> **Data excerpts**:

──────────────────────────────

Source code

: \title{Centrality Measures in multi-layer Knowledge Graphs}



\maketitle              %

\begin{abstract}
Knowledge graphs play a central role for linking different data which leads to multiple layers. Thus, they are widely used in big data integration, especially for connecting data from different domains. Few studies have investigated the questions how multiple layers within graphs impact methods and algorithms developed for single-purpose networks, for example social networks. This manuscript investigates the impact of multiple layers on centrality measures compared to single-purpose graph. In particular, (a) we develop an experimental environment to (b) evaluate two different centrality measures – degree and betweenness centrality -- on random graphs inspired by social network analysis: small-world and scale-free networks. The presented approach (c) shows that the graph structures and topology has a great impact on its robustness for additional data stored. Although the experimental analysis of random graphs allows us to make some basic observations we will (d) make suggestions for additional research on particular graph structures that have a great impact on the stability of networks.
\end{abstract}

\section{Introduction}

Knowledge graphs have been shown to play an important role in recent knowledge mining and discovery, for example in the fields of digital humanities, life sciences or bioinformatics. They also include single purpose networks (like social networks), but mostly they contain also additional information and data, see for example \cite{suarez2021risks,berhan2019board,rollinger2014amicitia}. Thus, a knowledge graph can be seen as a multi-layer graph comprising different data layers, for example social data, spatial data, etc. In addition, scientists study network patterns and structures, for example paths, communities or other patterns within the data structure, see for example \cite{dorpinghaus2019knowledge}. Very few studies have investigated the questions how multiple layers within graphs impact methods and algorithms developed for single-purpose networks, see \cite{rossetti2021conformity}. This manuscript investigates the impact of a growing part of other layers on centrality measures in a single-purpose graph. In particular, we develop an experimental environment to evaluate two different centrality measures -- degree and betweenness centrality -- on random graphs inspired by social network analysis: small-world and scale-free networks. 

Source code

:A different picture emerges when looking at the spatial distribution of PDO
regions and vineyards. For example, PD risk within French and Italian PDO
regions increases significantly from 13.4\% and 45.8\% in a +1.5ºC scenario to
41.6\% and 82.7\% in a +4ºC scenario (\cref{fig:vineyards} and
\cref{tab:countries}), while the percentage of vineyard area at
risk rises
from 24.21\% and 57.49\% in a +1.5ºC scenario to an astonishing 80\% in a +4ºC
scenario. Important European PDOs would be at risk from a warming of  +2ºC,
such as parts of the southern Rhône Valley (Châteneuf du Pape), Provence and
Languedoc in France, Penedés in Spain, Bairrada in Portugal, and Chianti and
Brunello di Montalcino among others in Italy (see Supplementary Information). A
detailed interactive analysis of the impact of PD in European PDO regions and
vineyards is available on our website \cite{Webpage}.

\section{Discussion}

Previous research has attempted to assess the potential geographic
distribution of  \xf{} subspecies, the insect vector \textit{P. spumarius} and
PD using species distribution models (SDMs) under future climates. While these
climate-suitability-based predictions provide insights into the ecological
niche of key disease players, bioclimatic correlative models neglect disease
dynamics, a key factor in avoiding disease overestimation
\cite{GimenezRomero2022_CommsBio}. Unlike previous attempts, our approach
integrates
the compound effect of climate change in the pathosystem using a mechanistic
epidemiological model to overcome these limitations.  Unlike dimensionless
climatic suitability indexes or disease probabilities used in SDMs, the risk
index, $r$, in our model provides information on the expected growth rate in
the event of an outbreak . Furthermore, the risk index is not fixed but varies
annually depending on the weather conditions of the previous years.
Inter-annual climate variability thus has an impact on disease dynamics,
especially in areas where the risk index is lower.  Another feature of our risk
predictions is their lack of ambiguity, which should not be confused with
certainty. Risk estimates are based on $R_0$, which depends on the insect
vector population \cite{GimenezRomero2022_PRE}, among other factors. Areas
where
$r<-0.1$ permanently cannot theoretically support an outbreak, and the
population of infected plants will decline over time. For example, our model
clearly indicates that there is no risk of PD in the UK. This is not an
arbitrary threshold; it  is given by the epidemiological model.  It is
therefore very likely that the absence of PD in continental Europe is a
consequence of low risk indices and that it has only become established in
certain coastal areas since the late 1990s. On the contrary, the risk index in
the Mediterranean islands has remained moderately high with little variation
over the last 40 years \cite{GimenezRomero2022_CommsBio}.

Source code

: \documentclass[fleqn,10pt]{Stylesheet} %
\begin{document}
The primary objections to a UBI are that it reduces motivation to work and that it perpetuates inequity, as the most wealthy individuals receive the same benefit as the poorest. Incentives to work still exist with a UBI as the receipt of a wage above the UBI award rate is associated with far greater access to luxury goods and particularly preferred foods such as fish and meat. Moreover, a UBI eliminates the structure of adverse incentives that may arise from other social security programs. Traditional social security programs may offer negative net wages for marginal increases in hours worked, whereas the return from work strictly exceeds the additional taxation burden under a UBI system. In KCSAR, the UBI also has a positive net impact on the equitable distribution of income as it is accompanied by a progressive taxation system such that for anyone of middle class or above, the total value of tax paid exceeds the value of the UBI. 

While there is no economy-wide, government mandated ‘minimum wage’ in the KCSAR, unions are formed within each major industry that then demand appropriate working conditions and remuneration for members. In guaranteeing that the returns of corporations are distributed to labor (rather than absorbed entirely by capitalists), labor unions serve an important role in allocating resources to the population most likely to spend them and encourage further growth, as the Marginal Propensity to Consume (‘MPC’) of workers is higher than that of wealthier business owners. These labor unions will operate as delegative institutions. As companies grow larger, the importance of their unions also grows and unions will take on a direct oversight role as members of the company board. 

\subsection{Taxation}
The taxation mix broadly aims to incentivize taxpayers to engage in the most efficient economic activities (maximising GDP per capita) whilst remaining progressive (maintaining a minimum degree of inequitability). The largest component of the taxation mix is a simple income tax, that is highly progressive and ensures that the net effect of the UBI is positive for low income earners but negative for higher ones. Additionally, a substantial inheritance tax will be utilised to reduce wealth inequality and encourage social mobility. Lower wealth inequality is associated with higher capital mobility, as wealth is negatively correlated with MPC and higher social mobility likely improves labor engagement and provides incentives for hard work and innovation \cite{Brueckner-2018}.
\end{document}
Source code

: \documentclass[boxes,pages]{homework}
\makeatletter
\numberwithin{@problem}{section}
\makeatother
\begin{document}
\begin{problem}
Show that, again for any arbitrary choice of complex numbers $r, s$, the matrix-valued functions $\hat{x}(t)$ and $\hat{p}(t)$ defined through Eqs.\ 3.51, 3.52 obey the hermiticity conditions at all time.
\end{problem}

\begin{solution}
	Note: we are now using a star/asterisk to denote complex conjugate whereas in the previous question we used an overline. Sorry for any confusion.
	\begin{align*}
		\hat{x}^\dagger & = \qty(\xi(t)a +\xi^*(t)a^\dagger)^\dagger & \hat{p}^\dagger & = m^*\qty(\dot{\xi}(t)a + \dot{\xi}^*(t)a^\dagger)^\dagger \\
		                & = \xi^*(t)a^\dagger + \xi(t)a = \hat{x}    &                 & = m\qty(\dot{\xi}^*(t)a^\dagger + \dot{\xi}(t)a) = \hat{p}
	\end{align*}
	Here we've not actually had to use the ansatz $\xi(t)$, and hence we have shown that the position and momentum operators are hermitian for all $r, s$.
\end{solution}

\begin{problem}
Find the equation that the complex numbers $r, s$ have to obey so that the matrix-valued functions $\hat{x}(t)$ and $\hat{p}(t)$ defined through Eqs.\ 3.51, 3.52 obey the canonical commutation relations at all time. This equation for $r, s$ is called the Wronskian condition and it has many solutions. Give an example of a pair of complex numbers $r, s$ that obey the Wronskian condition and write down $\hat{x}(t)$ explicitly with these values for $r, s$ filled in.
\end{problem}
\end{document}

──────────────────────────────

> **BRIEF**:
The lines above, starting at the one with "attempts, our approach" and ending at the one with "the event of", are the only ones to return, exactly as written.

> **SOLVED PROBLEM**:
\cite{GimenezRomero2022_CommsBio}. Unlike previous attempts, our approach
integrates
the compound effect of climate change in the pathosystem using a mechanistic
epidemiological model to overcome these limitations.  Unlike dimensionless
climatic suitability indexes or disease probabilities used in SDMs, the risk
index, $r$, in our model provides information on the expected growth rate in
the event of an outbreak . Furthermore, the risk index is not fixed but varies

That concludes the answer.